Citizens United’s Bad Religion

The conservative political group Citizens United, whose 2008 film about Hillary Clinton led to the Supreme Court decision bearing its name, is, as of today, distributing its anti-Obama film for free on Hulu.

Citizens United’s newest project, “The Hope and the Change,” which runs a little over an hour, is a standard rehash of anti-Obama-isms: he promised to unite the country, but stood with Skip Gates and Trayvon Martin. He promised to fix the economy, but he goes on vacation while your house is being foreclosed upon. He’s brought us socialism (health care reform), infringement of religious liberty (ditto), and, the film falsely suggests, was the mastermind of the financial industry bailouts that occurred while George W. Bush was still in office. 

It’s composed as a collage of news footage, Obama campaign appearances (with frequent shots of rapturous women), and interviews with voters claiming to have been duped by the 2008 Obama and who will never vote for him again. Prevailing theme: Obama has visited unprecedented calamity on the United States of America. Subtext: might he be the Antichrist?

The opening sequences set the stage.

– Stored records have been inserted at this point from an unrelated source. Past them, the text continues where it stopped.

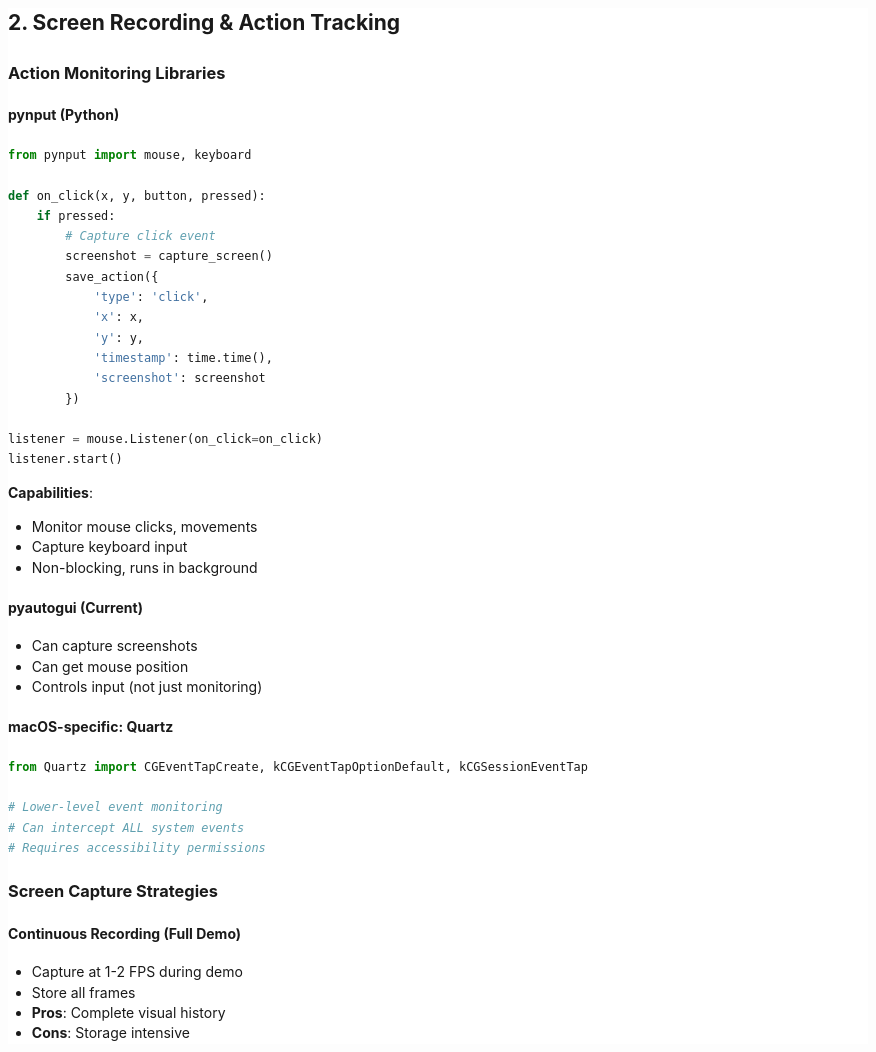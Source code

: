 
## 2. Screen Recording & Action Tracking

### Action Monitoring Libraries

#### **pynput** (Python)
```python
from pynput import mouse, keyboard

def on_click(x, y, button, pressed):
    if pressed:
        # Capture click event
        screenshot = capture_screen()
        save_action({
            'type': 'click',
            'x': x,
            'y': y,
            'timestamp': time.time(),
            'screenshot': screenshot
        })

listener = mouse.Listener(on_click=on_click)
listener.start()
```

**Capabilities**:
- Monitor mouse clicks, movements
- Capture keyboard input
- Non-blocking, runs in background

#### **pyautogui** (Current)
- Can capture screenshots
- Can get mouse position
- Controls input (not just monitoring)

#### **macOS-specific: Quartz**
```python
from Quartz import CGEventTapCreate, kCGEventTapOptionDefault, kCGSessionEventTap

# Lower-level event monitoring
# Can intercept ALL system events
# Requires accessibility permissions
```

### Screen Capture Strategies

#### **Continuous Recording** (Full Demo)
- Capture at 1-2 FPS during demo
- Store all frames
- **Pros**: Complete visual history
- **Cons**: Storage intensive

Obama is depicted as a crafty beguiler of mass audiences; he emerges from a plane out of the heavens as thousands swoon, cry, and cheer. He’s smug and self-congratulatory as he misleads his admirers with lofty promises. He was “charismatic,” a “knight in shining armor,” he “really did seem to have a glow about him,” and to be “the one,” former Obama supporters tell us. The followers are giddy from the cult-like deception.

 

A still from the opening montage of Citizen United’s  “The Hope and the Change”

At one point (see above), the back of Obama’s head is seen gazing up at a celestial white figure. Are we meant to think Obama contemplating his showdown with the true prince of peace, or is this a warning that Obama should be mindful of it? 

For believers in the end-times scenario in which a false messiah comes to trick the world before he is vanquished by the second coming of the true messiah, the narrative is clear: the false messiah promises peace and prosperity, but brings division and calamity. He appears to be humble and sincere; he turns out to be proud and deceitful. The “charismatic” “knight in shining armor” derisively depicted in the film’s opening sequence gives way to a president who made Rick Santelli angry but the Nobel Peace Prize Committee impressed; who would prefer to be cavorting with Hollywood celebrities than serving his constituents. He turned out to be, the film’s disaffected voters says, “a con artist” who “just wanted to get up there and show off.”

Only 28 more days.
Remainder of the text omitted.